Although the OCSF schema delivered in JavaScript Object Notation (JSON) format, the standard is agnostic to how an organization stores the data and uses the following elements to categorize and classify the elements of the data structure:
Data Types, Attributes, and Arrays: Common data types (strings and integers) and scalar data types (timestamps or IP addresses) that help build out the unique identifier names (attribute) for simple data types or contextually related attributes (object) for complex data types
Event Class: particular sets of attributes that define a type of activity within the system
Category: groupings of event classes that enable clarifying an event’s domain, making documentation and search more manageable, and streamlining reporting
Profile: additional related attributes overlaid on event classes and categories, like including malware detection when an endpoint detection and response (EDR) tool is the data source
Extensions: new attributes, objects, event classes, categories, and profiles that can apply to existing data elements without modifying the core schema
OCSF categories
The OCSF categories are fields that align event classes to specific domains. The six primary categories are:
- System Activity
- Findings
- Identity & Access Management
- Network Activity
- Discovery
- Application Activity
OCSF event classes
The OCSF identifies and defines thirty-three event classes. Each event class has a:
- Caption: Event title
- Name: Field as formatted in the log
- ID: numerical identifier
- Description: definition as used by the schema
Consider the following example of an event class:
- Caption: Process Activity (1007)
- Name: process_activity
- ID: 1007
- Description: Process Activity events report when a process launches, injects, opens or terminates another process, successful or otherwise.

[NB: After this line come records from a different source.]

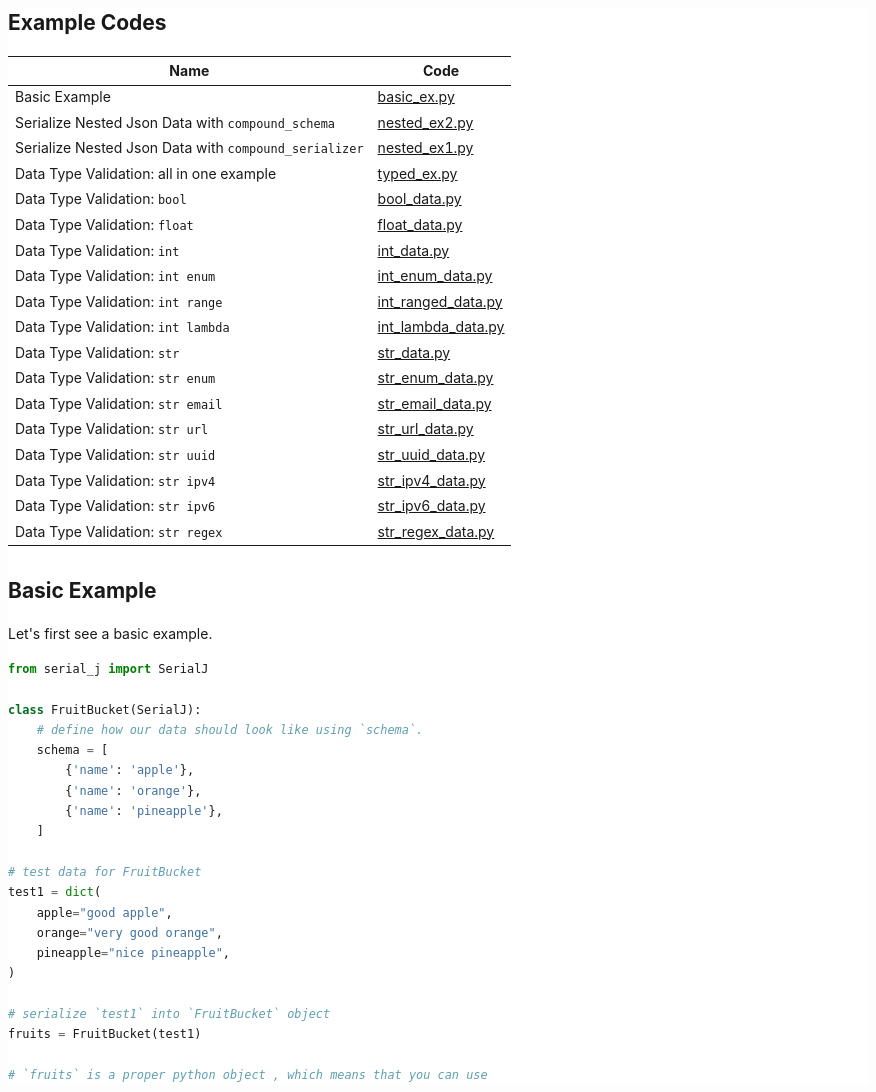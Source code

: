 

## Example Codes

| Name                                                  | Code                                                         |
| ----------------------------------------------------- | ------------------------------------------------------------ |
| Basic Example                                         | [basic_ex.py](https://github.com/JunpuFan/serial-j/blob/master/examples/basic_ex.py) |
| Serialize Nested Json Data with `compound_schema`     | [nested_ex2.py](https://github.com/JunpuFan/serial-j/blob/master/examples/nested_ex2.py) |
| Serialize Nested Json Data with `compound_serializer` | [nested_ex1.py](https://github.com/JunpuFan/serial-j/blob/master/examples/nested_ex1.py) |
| Data Type Validation: all in one example              | [typed_ex.py](https://github.com/JunpuFan/serial-j/blob/master/examples/typed_ex.py) |
| Data Type Validation: `bool`                          | [bool_data.py](https://github.com/JunpuFan/serial-j/blob/master/examples/type/bool_data.py) |
| Data Type Validation: `float`                         | [float_data.py](https://github.com/JunpuFan/serial-j/blob/master/examples/type/float_data.py) |
| Data Type Validation: `int`                           | [int_data.py](https://github.com/JunpuFan/serial-j/blob/master/examples/type/int_data.py) |
| Data Type Validation: `int enum`                      | [int_enum_data.py](https://github.com/JunpuFan/serial-j/blob/master/examples/type/int_enum_data.py) |
| Data Type Validation: `int range`                     | [int_ranged_data.py](https://github.com/JunpuFan/serial-j/blob/master/examples/type/int_ranged_data.py) |
| Data Type Validation: `int lambda`                    | [int_lambda_data.py](https://github.com/JunpuFan/serial-j/blob/master/examples/type/int_lambda_data.py) |
| Data Type Validation: `str`                           | [str_data.py](https://github.com/JunpuFan/serial-j/blob/master/examples/type/str_data.py) |
| Data Type Validation: `str enum`                      | [str_enum_data.py](https://github.com/JunpuFan/serial-j/blob/master/examples/type/str_enum_data.py) |
| Data Type Validation: `str email`                     | [str_email_data.py](https://github.com/JunpuFan/serial-j/blob/master/examples/type/str_email_data.py) |
| Data Type Validation: `str url`                       | [str_url_data.py](https://github.com/JunpuFan/serial-j/blob/master/examples/type/str_url_data.py) |
| Data Type Validation: `str uuid`                      | [str_uuid_data.py](https://github.com/JunpuFan/serial-j/blob/master/examples/type/str_uuid_data.py) |
| Data Type Validation: `str ipv4`                      | [str_ipv4_data.py](https://github.com/JunpuFan/serial-j/blob/master/examples/type/str_ipv4_data.py) |
| Data Type Validation: `str ipv6`                      | [str_ipv6_data.py](https://github.com/JunpuFan/serial-j/blob/master/examples/type/str_ipv6_data.py) |
| Data Type Validation: `str regex`                     | [str_regex_data.py](https://github.com/JunpuFan/serial-j/blob/master/examples/type/str_regex_data.py) |



## Basic Example
Let's first see a basic example. 

```python
from serial_j import SerialJ

class FruitBucket(SerialJ):
    # define how our data should look like using `schema`.
    schema = [
        {'name': 'apple'},
        {'name': 'orange'},
        {'name': 'pineapple'},
    ]

# test data for FruitBucket 
test1 = dict(
    apple="good apple",
    orange="very good orange",
    pineapple="nice pineapple",
)

# serialize `test1` into `FruitBucket` object
fruits = FruitBucket(test1)

# `fruits` is a proper python object , which means that you can use 
```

Additionally, the OCSF provides additional contextual information about an event class, enabling enhanced correlation across multiple event classes and within categories.
For example, with the File System Activity event class, the OCSF provides 35 additional data elements, including:
- Actor: person performing an activity
- Component: name or relative pathname of a sub-component of the data object
- Connection identifier: network connection identifier
- File differences: file content differences used for change detection
OCSF source identification
The OCSF has various fields to identify what technology generated the log or event. For example, the OCSF uses the following values for the VPC Flow Logs from Amazon Web Services (AWS):
- Source: VPC Flow Logs
- Metadata.product.name: Amazon VPC
- Metadata.product.vendor_name: AWS
- Metadata.product.feature.name: Flowlogs
- Class_name: Network Activity
What are the values and benefits of OCSF?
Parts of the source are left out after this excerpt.